Much of the routine operational work could be coordinated by AI systems that continuously manage documents, monitor data quality, support participant interactions, and prepare regulatory artifacts. AI systems can also compress trial timelines substantially, allowing studies to launch faster and generate evidence more rapidly.
At the same time, we expect human oversight to remain central. The most likely future is not fully autonomous clinical research. Instead, it is a hybrid model where AI manages execution while humans provide governance, scientific leadership, ethical oversight, and clinical judgment. That model has the potential to increase both efficiency and quality.
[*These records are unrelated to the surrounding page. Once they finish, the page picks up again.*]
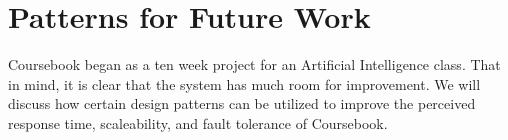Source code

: \chapter{Patterns for Future Work}

Coursebook began as a ten week project for an Artificial Intelligence class.
That in mind, it is clear that the system has much room for improvement. We will
discuss how certain design patterns can be utilized to improve the perceived
response time, scaleability, and fault tolerance of Coursebook.


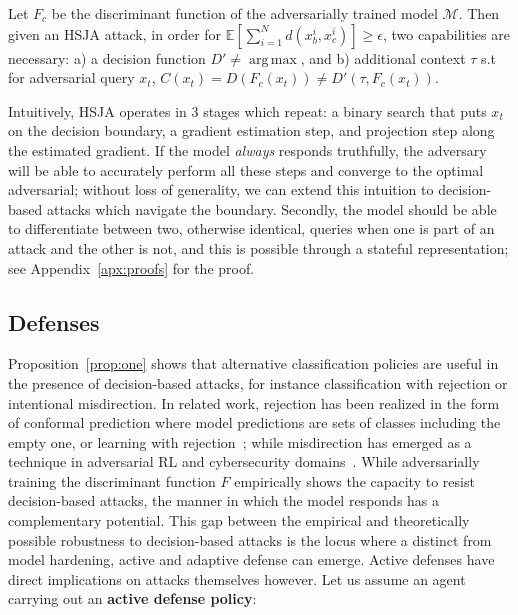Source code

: \begin{proposition}
Let $F_c$ be the discriminant function of the adversarially trained model $\mathcal{M}$. Then given an HSJA attack, in order for $\mathbb{E}[\sum_{i=1}^{N}d(x^i_b,x^i_c)] \geq \epsilon$, two capabilities are necessary: a) a decision function $D' \neq \operatorname*{arg\,max}$, and b) additional context $\tau$ s.t for adversarial query $x_t$, $C(x_t) = D(F_c(x_t)) \neq D'(\tau, F_c(x_t))$.
\label{prop:one}
\end{proposition}

Intuitively, HSJA operates in 3 stages which repeat: a binary search that puts $x_t$ on the decision boundary, a gradient estimation step, and projection step along the estimated gradient.
If the model \emph{always} responds truthfully, the adversary will be able to accurately perform all these steps and converge to the optimal adversarial; without loss of generality, we can extend this intuition to decision-based attacks which navigate the boundary.
Secondly, the model should be able to differentiate between two, otherwise identical, queries when one is part of an attack and the other is not, and this is possible through a stateful representation; see Appendix~\ref{apx:proofs} for the proof.

\subsection{Defenses}

Proposition~\ref{prop:one} shows that alternative classification policies are useful in the presence of decision-based attacks, for instance classification with rejection or intentional misdirection.
In related work, rejection has been realized in the form of conformal prediction where model predictions are sets of classes including the empty one, or learning with rejection~\cite{barbero2022transcending, cortes2016learning}; while misdirection has emerged as a technique in adversarial RL and cybersecurity domains~\cite{gleave2020adversarial, sengupta2020multi}.
While adversarially training the discriminant function $F$ empirically shows the capacity to resist decision-based attacks, the manner in which the model responds has a complementary potential.
This gap between the empirical and theoretically possible robustness to decision-based attacks is the locus where a distinct from model hardening, active and adaptive defense can emerge.
Active defenses have direct implications on attacks themselves however.
Let us assume an agent carrying out an \textbf{active defense policy}:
Finally, what are the immediate next steps for Project Loom as you move beyond this proof-of-concept study?
The proof of concept answered an important question: end-to-end agentic AI workflows for clinical trials are feasible today. The next phase focuses on refinement, validation, and deployment.
Our priorities include improving agent training, strengthening evaluation frameworks, expanding independent assessments of quality and risk, and identifying the trial activities where AI delivers the greatest return on investment. We are also interested in systematically comparing human-only, AI-assisted, and hybrid workflows to better understand where each approach is most appropriate.
The ultimate goal is safer, higher-quality, and more accessible evidence generation. We believe AI can help us achieve that.
About The Expert:
In addition to his role at i-Cubed, Christoph Hornik, MD, MPH, serves as vice chair for research in Duke’s Department of Pediatrics, director of the Duke Clinical Research Institute Pharmacometrics and Fit-for-Purpose Research Group, and a practicing pediatric cardiac intensivist. He also consults for pharmaceutical companies and startups.
Christoph has led multicenter randomized controlled trials, real-world evidence studies, regulatory-compliant data analysis and reporting, prospective cohort studies and registries, and digital applications supporting direct-to-participant research. Over the past decade, he has focused on team-based clinical research innovation and expanding participant access to research. He believes integrating clinical research into clinical care can improve evidence generation and health outcomes.
Christoph earned his medical degree from Albert-Ludwigs University in Freiburg, Germany, and completed pediatrics residency and fellowships in pediatric cardiology and critical care medicine at Duke University. He also earned an MPH and Ph.D. from the University of North Carolina at Chapel Hill.